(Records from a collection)
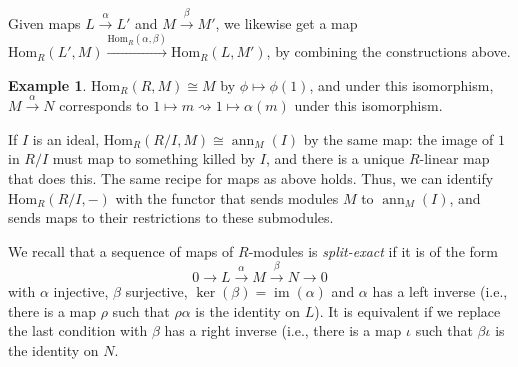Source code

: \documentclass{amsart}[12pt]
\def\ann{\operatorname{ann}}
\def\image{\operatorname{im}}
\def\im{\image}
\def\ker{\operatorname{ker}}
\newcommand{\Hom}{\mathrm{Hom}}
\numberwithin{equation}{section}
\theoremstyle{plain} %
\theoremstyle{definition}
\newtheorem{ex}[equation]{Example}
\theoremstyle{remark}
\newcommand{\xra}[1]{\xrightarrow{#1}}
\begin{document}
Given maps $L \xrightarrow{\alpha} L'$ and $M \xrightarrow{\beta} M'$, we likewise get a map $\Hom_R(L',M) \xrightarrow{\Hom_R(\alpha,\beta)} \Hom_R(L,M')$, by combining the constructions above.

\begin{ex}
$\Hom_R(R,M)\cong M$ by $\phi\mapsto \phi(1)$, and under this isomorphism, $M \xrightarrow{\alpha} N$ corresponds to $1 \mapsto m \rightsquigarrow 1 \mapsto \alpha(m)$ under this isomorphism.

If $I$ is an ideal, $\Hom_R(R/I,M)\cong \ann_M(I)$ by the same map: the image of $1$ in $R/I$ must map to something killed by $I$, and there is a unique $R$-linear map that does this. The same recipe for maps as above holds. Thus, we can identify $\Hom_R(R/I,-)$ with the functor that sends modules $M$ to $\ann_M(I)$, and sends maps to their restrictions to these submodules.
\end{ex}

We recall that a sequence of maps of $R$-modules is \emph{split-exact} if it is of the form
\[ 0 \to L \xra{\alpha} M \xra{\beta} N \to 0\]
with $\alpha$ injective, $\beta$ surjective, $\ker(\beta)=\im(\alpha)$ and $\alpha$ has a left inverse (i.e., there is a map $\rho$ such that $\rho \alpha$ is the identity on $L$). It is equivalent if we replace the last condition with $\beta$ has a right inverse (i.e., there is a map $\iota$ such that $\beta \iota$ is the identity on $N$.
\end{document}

...

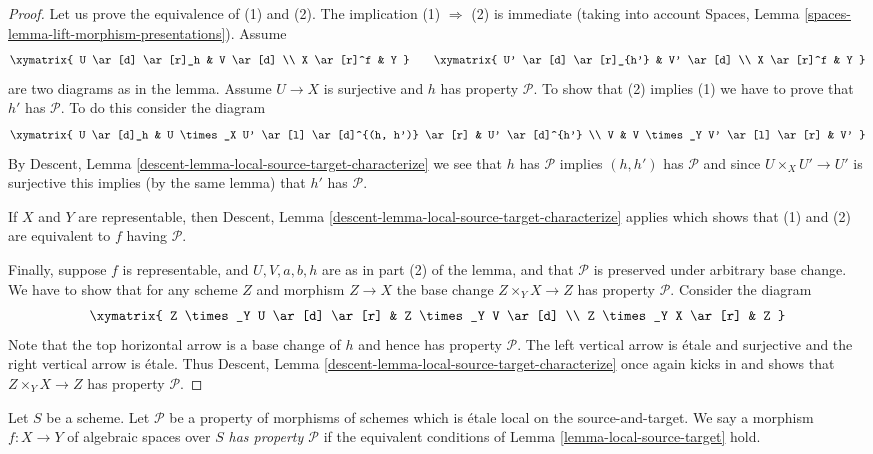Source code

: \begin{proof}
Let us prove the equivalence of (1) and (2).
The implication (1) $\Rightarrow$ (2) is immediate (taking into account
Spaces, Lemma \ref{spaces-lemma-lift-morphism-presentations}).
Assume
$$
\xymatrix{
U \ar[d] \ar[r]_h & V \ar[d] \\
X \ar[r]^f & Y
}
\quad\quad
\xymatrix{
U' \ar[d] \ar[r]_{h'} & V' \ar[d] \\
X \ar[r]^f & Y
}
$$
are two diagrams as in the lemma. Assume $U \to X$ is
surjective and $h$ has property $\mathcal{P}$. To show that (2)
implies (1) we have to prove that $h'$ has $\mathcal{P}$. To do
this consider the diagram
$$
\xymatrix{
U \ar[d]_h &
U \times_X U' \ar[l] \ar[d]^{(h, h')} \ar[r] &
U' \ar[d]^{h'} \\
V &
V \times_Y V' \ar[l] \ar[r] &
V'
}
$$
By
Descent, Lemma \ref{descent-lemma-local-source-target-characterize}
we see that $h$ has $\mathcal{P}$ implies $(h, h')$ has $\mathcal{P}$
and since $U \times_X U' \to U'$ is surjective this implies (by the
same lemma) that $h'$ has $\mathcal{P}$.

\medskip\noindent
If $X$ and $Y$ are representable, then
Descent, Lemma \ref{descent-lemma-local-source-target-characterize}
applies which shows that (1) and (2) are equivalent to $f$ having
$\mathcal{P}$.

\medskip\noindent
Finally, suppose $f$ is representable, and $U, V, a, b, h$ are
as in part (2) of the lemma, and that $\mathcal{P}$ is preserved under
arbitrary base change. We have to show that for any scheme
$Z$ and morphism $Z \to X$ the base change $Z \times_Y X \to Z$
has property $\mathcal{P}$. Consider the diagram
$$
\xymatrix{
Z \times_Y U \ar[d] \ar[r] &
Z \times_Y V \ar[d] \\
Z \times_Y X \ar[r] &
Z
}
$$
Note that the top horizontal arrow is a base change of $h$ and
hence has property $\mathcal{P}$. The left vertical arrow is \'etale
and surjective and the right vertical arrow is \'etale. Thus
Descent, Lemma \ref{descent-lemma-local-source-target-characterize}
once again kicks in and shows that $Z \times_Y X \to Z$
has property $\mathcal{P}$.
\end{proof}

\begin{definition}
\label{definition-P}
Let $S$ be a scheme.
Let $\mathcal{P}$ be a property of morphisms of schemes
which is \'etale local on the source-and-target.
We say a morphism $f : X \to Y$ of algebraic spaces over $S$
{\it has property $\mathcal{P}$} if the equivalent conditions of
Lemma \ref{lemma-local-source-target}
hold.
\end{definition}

=== WORK ITEM ===
Report how many lines of the records above contain the word "base", giving only the number.

=== RESPONSE AREA ===
3